После этой сбивчивой исповеди на него снизошло странное спокойствие; он безмятежно проспал ночь и проснулся ровно в семь – как от толчка.
Юлек размеренно сопел – в тот день у него не было первой пары. В умывальне напротив лили воду, негромко переговаривались, хихикали братья-лицеисты – ежедневные утренние звуки, слишком обыденные для того, чтобы поднять Клава из теплого глубокого сна…
Запах. Какой странный запах, неприятный дух паленой синтетики…
Он встал. Хлопая в полутьме глазами, выбрался за ширму, отгораживающую «спальню» от «прихожей», и включил настольную лампу.
Прикосновение давней метели. Снежинки, бьющиеся в стекло…
Он еще не понял, в чем дело, но майка на спине уже взмокла, повинуясь бессознательному.
На стареньком деревянном столе, где толпились банки консервов, пачки печенья, кофейник, спички и хозяйственное мыло, спокон веков лежала пестренькая клеенчатая скатерть.
Среди намалеванных на ней яблок и помидор, лука, орехов и прочего радостного изобилия темнел сейчас черный след ожога.
Так бывает, когда по недомыслию коснешься кленки утюгом. Остается сморщенный, почерневший рубец – и гадкий запах горелого. Вот как сейчас…

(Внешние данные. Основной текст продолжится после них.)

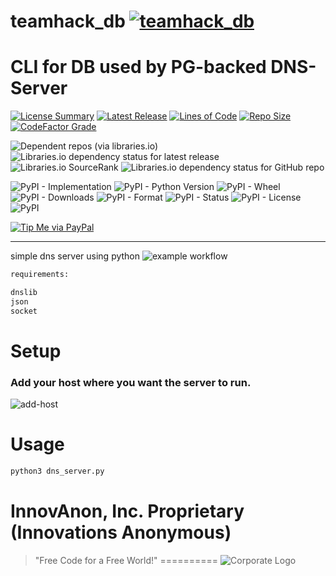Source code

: # teamhack_db [![teamhack_db](https://github.com/InnovAnon-Inc/teamhack_db/actions/workflows/pkgrel.yml/badge.svg)](https://github.com/InnovAnon-Inc/teamhack_db/actions/workflows/pkgrel.yml)
CLI for DB used by PG-backed DNS-Server
==========

[![License Summary](https://img.shields.io/github/license/InnovAnon-Inc/teamhack_db?color=%23FF1100&label=Free%20Code%20for%20a%20Free%20World%21&logo=InnovAnon%2C%20Inc.&logoColor=%23FF1133&style=plastic)](https://tldrlegal.com/license/unlicense#summary)
[![Latest Release](https://img.shields.io/github/commits-since/InnovAnon-Inc/teamhack_db/latest?color=%23FF1100&include_prereleases&logo=InnovAnon%2C%20Inc.&logoColor=%23FF1133&style=plastic)](https://github.com/InnovAnon-Inc/teamhack_db/releases/latest)
[![Lines of Code](https://tokei.rs/b1/github/InnovAnon-Inc/teamhack_db?category=code&color=FF1100&logo=InnovAnon-Inc&logoColor=FF1133&style=plastic)](https://github.com/InnovAnon-Inc/teamhack_db)
[![Repo Size](https://img.shields.io/github/repo-size/InnovAnon-Inc/teamhack_db?color=%23FF1100&logo=InnovAnon%2C%20Inc.&logoColor=%23FF1133&style=plastic)](https://github.com/InnovAnon-Inc/teamhack_db)
[![CodeFactor Grade](https://img.shields.io/codefactor/grade/github/InnovAnon-Inc/teamhack_db?color=FF1100&logo=InnovAnon-Inc&logoColor=FF1133&style=plastic)](https://www.codefactor.io/repository/github/InnovAnon-Inc/teamhack_db)

![Dependent repos (via libraries.io)](https://img.shields.io/librariesio/dependent-repos/pypi/teamhack_db?color=FF1100&style=plastic)
![Libraries.io dependency status for latest release](https://img.shields.io/librariesio/release/pypi/teamhack_db?color=FF1100&style=plastic)
![Libraries.io SourceRank](https://img.shields.io/librariesio/sourcerank/pypi/teamhack_db?style=plastic)
![Libraries.io dependency status for GitHub repo](https://img.shields.io/librariesio/github/InnovAnon-Inc/teamhack_db?color=FF1100&logoColor=FF1133&style=plastic)

![PyPI - Implementation](https://img.shields.io/pypi/implementation/teamhack_db?color=FF1100&logo=InnovAnon-Inc&logoColor=FF1133&style=plastic)
![PyPI - Python Version](https://img.shields.io/pypi/pyversions/teamhack_db?color=FF1100&logo=InnovAnon-Inc&logoColor=FF1133&style=plastic)
![PyPI - Wheel](https://img.shields.io/pypi/wheel/teamhack_db?color=FF1100&logo=InnovAnon-Inc&logoColor=FF1133&style=plastic)
![PyPI - Downloads](https://img.shields.io/pypi/dd/teamhack_db?color=FF1100&logo=InnovAnon-Inc&logoColor=FF1133&style=plastic)
![PyPI - Format](https://img.shields.io/pypi/format/teamhack_db?color=FF1100&logo=InnovAnon-Inc&logoColor=FF1133&style=plastic)
![PyPI - Status](https://img.shields.io/pypi/status/teamhack_db?color=FF1100&logo=InnovAnon-Inc&logoColor=FF1133&style=plastic)
![PyPI - License](https://img.shields.io/pypi/l/teamhack_db?color=FF1100&logo=InnovAnon-Inc&logoColor=FF1133&style=plastic)
![PyPI](https://img.shields.io/pypi/v/teamhack_db?color=FF1100&logo=InnovAnon-Inc&logoColor=FF1133&style=plastic)

[![Tip Me via PayPal](https://img.shields.io/badge/paypal-donate-FF1100.svg?logo=paypal&logoColor=FF1133&style=plastic)](https://www.paypal.me/InnovAnon)

----------

simple dns server using python
![example workflow](https://github.com/InnovAnon-Inc/teamhack_db/actions/workflows/pkgrel.yml/badge.svg)

```sh
requirements:

dnslib
json
socket

```

# Setup
### Add your host where you want the server to run.
![add-host](https://user-images.githubusercontent.com/97550737/225977420-3b9a362b-f072-49c9-bfa1-6880584e49df.png)


# Usage  

```sh
python3 dns_server.py

```

# InnovAnon, Inc. Proprietary (Innovations Anonymous)
> "Free Code for a Free World!"
==========
![Corporate Logo](https://innovanon-inc.github.io/assets/images/logo.gif)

Только тот, кто был здесь несколько минут назад, коснулся скатерти не утюгом и не паяльником. Потому что горелый след был отпечаток ладони. Выжженный след пятерни.
…Клав сдержался.
Юлек по-прежнему сопел; прислушиваясь и вздрагивая от любого изменения в его дыхании, Клав судорожно принялся сдирать скатерть со стола.
Звякали банки. Клав торопился, шипя неслышные проклятия; он почему-то был уверен, что любой чужой взгляд на отпечаток этой руки сулит неслыханные беды. По счастью, на столешнице под скатертью ожог едва просматривался – Клав ожесточенно соскоблил его ножом.
Юлек спал; Клав натянул пальто – прямо поверх пижамы – и выскользнул из комнаты, прижимая к груди небольшой газетный сверток.
…Он возвращался, пропахший дымом от сгоревшей синтетики. Никто не видел. Никто не узнает.
На углу оживленно беседовали и дымили в пять сигарет ребята из службы «Чугайстер». Прохожие обходили их на почтительном расстоянии; Клав приблизился, улыбаясь широко и обаятельно:
– Ребята, угостите сигареткой.
Под пятью такими взглядами Юлек Митец, к примеру, одним махом наложил бы в штаны. Клав только скромно пожал плечами:
– Ну нету денег у бедного лицеиста, мама с папой на сигареты не дают, оно и понятно, да?
– Да, – с насмешкой отозвался коротконогий, с мощным торсом крепыш; широкая меховая безрукавка делала его фигуру приземистой, как стол. – Курить вредно, хамить опасно.